Her body jolted against his chest, a muffled “No, no, please” breaking from her lips.

He could fight men. He could flank a regiment. But this—what enemy could he cut down for her now? He didn’t know what to do. So he drew her closer, gathering her against him, hoping that his strength would seep into her and help her battle whatever demons she was facing behind her eyelids.

“Easy,” he whispered, lips to her temple. “You’re safe. No one will touch you while I stand.”

Her eyelashes fluttered open. For a heartbeat, disorientation clouded her gaze. Then her eyes widened in recognition. They lay tangled close, breathing the same air. Hawk braced for a scream. He got a whimper, and her nose burrowed against his chest. Her feet found him suddenly—cold, quick—darting against his calves like a fish flashing for cover under a rock. The jolt of it stole his breath. He had an all-consuming urge to fold her wholly beneath him, to shield every trembling part of her under the hard weight of his body until nothing could touch her again.
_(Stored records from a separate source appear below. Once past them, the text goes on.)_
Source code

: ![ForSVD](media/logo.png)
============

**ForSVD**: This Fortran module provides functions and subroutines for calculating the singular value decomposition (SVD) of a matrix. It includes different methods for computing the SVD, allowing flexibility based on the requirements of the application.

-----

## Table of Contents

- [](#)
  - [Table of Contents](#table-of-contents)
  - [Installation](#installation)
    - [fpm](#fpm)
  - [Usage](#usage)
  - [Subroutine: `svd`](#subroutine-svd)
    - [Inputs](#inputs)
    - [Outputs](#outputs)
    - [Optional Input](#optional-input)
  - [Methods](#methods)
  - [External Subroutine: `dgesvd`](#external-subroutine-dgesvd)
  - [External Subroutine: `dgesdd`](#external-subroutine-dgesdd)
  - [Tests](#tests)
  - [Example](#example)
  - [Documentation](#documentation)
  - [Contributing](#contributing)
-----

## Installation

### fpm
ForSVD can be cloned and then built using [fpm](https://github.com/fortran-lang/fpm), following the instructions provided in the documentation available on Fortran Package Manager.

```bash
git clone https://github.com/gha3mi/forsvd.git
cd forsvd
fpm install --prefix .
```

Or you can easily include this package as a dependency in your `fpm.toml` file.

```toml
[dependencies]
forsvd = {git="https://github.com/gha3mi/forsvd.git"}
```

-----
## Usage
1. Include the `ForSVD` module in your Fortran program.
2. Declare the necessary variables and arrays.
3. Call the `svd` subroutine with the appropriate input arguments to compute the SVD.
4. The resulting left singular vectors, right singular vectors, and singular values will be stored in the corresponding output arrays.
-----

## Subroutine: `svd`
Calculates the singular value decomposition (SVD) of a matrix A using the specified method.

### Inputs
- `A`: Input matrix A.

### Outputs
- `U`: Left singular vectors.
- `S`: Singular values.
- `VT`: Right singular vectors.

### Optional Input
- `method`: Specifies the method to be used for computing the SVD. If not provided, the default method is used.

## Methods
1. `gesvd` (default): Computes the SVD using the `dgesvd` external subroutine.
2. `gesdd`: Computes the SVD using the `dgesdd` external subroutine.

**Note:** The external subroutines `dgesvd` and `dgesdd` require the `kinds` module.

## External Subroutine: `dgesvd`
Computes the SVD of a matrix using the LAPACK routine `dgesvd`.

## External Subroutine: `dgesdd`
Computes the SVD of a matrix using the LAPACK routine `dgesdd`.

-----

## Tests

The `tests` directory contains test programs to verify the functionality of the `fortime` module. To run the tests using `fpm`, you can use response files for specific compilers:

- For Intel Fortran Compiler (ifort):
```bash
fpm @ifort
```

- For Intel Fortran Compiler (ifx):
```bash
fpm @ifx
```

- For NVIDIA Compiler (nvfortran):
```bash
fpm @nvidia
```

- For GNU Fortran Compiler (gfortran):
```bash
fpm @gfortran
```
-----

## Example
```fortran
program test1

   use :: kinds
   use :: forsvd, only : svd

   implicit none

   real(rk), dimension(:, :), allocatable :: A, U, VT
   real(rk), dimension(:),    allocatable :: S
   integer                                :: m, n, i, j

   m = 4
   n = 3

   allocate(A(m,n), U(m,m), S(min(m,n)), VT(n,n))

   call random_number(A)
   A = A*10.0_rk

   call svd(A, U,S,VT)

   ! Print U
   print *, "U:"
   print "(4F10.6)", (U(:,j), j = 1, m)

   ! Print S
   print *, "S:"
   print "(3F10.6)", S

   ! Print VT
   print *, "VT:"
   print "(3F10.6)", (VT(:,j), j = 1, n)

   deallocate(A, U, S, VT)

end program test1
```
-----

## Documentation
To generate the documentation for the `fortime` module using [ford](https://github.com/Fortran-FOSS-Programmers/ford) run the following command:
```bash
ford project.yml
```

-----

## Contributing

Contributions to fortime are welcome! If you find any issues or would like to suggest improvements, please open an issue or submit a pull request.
He caressed her cheek with his thumb. “Who hurt you, Little Tulle?”

She went still in his arms. “No one. No one would dare to hurt Lady Cecilia. She has the general who never surrenders as her fairy godfather.”

Fairy godfather. Christ. He was that damned thing, was he not? She turned from him, curling to face the wall, her back pressed to his chest. She could deny it, but he knew better. Something had marked her. But he swallowed the questions. Pressing would break her, and he was unsure he could bear to hear the truth.

He began to ease away, meaning to retreat to the chair, back to his fairy-godfather post. Distance meant order.

Her hand caught his—small, cool, too frail for his peace of mind. “Stay,” she whispered. “Please.”

The word lanced him. He gave in, lowering himself beside her. She turned into him, her cheek fitting beneath his jaw, her body curling against his chest. One arm slipped around her without thought, holding her close, her breath fanning warm over his throat.

The position undid him, sharpening his hunger—the weight of her pressed to him, the rise of her breast brushed his ribs with each inhale, the slender curve of her hip nestled against his thigh. Stay still, breathe, remember who she was and who he had to be.

He bent anyway, pressing his face into her hair. Lilac and warmth wrapped around him, dangerously sweet.